Everdi’nin yeri daima, güçlünün değil, haklının, zalimin değil mazlumun, mağrurun değil mağdurun yanı olmuştur. Niğdeli Mal­colm’a yakışan da bu değil midir zaten?

Hikâyeci, denemeci, romancı. Haza yazar.

Hikâye bu ya; iki yazar namzedi asker arkadaşıdırlar. Terhislerinin üzerinden dokuz yıl geçmiştir. Başkentte oturanı Adalı’ya telefon eder, ‘Türkiye’yi değiştirecek ve dönüştürecek bir hareket başlattık, haftaya sizin şehirde beş yüz kişilik yemekteyiz, görüşelim mi?’, ‘bir şartla evet’ diyecektir Adalısı, ‘ben siyasetten hoşlanmam bilirsin, bir köşede muhabbet edeceksek olur’; anlaşmışlardır. O gün gelmiştir, yarım milyonluk kentte, şehrin en lüks restoranındaki beş yüz –güya- seçkin kişi, menderesler gibi coşmuş bir konuşmacıyı dinlemektedirler, çatal kaşık sesleri arasında. Üç buçuk saati bulan bu yemekli konferansta yazar namzedlerinden Adalısı çok sıkılmıştır, Başkentte oturanı da mahcuptur; böyle düşünülmemiş, konuşulmamış, anlaşılmamıştır. İkisi de can sıkıntısından patlamaktadırlar. O sırada Adalının masadaki peçetelerden birini çekip aldığı, tükenmez kalemle bir şeyler karaladığı görülür.  Hatta bir peçete yetmeyecek, ikinci peçeteye de bir şeyler çiziktirecektir. Sıkıcı yemeğin sonlarına doğru da peçeteyi Başkentli misafire uzatıp müsaade isteyecektir Adalı. Tarih yirmi bir ocak dokuz yüz doksan üçtür.

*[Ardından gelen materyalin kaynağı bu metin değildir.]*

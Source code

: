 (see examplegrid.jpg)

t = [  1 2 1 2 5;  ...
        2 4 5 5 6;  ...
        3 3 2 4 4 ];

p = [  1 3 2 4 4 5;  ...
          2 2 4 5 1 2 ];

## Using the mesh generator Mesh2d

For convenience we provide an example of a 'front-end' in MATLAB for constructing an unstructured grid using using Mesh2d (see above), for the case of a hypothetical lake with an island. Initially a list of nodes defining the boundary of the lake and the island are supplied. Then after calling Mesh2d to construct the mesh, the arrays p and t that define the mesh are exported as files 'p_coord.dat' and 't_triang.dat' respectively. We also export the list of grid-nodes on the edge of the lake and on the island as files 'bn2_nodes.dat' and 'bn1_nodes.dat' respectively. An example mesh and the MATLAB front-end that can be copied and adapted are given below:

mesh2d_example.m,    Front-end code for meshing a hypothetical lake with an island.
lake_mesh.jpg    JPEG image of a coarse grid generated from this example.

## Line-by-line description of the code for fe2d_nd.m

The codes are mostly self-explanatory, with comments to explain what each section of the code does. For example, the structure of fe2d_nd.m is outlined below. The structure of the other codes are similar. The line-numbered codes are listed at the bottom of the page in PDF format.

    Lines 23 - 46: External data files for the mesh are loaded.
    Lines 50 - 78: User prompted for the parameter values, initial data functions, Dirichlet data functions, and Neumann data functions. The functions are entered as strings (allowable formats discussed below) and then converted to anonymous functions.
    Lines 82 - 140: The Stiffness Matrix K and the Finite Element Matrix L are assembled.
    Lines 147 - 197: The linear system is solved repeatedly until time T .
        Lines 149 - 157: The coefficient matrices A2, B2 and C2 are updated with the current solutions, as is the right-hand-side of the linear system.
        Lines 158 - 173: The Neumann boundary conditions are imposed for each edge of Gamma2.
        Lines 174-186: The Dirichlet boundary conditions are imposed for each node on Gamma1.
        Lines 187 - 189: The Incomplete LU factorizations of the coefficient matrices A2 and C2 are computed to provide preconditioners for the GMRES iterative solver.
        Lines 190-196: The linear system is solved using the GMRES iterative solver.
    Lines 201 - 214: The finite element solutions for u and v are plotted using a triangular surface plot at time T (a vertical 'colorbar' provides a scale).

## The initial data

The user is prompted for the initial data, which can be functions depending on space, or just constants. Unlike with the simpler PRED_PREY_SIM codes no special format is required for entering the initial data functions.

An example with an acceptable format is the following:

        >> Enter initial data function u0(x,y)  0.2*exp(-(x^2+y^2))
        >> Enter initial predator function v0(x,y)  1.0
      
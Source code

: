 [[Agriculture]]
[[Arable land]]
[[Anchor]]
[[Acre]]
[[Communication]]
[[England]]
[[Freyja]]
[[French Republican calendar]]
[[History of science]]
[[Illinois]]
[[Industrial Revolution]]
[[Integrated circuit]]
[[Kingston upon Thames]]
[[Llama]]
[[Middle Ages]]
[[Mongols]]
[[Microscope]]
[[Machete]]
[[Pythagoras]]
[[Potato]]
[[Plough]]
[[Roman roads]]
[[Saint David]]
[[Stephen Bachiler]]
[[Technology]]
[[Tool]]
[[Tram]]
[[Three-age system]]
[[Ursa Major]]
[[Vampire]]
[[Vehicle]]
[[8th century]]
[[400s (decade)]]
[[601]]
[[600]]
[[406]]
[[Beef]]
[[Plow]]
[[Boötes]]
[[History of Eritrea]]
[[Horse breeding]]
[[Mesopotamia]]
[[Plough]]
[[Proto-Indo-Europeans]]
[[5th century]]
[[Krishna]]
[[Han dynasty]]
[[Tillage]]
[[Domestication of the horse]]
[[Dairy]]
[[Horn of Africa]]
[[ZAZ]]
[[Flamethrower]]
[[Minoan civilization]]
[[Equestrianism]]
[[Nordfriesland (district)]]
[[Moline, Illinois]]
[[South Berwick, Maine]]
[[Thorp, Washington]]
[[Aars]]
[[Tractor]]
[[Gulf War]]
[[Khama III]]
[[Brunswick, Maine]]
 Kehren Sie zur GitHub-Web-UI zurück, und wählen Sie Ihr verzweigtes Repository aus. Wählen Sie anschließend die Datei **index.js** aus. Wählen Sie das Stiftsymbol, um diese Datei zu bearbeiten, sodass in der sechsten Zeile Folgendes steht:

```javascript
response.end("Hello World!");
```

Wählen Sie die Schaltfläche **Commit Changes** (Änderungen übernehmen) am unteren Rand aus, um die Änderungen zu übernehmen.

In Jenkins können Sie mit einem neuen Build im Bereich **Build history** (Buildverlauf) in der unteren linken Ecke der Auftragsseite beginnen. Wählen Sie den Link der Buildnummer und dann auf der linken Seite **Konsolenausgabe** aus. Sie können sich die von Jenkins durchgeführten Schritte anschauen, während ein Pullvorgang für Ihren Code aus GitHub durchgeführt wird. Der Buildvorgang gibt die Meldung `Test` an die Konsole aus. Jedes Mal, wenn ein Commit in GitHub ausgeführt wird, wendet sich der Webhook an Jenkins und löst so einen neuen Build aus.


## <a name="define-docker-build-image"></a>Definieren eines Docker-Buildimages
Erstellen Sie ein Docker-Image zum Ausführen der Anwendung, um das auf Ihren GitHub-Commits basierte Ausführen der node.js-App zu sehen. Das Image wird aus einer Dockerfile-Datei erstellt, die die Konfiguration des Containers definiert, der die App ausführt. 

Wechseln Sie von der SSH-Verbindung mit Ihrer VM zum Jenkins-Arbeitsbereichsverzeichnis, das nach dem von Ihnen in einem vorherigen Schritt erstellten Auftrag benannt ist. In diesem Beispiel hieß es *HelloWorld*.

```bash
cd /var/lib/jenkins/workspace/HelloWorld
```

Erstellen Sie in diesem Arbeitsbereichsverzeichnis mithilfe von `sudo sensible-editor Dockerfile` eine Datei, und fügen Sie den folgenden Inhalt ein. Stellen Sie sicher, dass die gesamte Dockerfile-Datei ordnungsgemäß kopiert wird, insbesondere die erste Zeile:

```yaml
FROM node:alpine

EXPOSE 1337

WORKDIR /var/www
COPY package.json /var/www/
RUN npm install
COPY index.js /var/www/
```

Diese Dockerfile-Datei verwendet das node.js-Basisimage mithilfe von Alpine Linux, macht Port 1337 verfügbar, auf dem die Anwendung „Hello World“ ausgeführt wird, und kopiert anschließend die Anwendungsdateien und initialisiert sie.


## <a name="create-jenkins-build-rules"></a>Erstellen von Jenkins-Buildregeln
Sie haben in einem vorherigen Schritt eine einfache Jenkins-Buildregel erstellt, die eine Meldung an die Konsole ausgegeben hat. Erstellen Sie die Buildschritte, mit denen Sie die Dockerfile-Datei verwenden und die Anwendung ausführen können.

Dört yıl sonra bir kargo gelir Adalıya, içinden Başkentlinin güzel sözlerle kendisine imzaladığı bir kitap çıkmıştır: ‘Sen de mi Sezar’; ‘okumalıyım’ der,  masasına koyar. Bir hafta sonra bir telefon; ‘Okudun mu kitabımı?’, ‘Tebrikler ve teşekkürler, yoğunum, ama okuyacağım’; on beş gün daha geçer, yine telefon: ‘Yine mi okumadın kitabı mı?’, ‘Maalesef, mahcubum, yoğunluktan yine okuyamadım’; aradan on gün daha geçer, Başkentlinin sesi öfkeli ve sitemlidir telefonda, ‘Bu kez de mi okumadın! Darılacağım artık!’; Adalı gerçekten mahcuptur, verecek cevap bulamaz: ‘Maalesef!’. ‘Bari hiç olmazsa en arka sayfayı okusaydın. Çıkalı iki ay oldu, kitabın son sayfası konuşuluyor en çok!’ Adalı son sayfasını açar kitabın, aaaaaaaaa, o da ne? Yıllar önce, sıkıcı bir siyaset yemeğinde peçeteye karaladığı satırlar portre hâlinde yer almıştır kitapta: ‘Niğdeli Malcolm X.’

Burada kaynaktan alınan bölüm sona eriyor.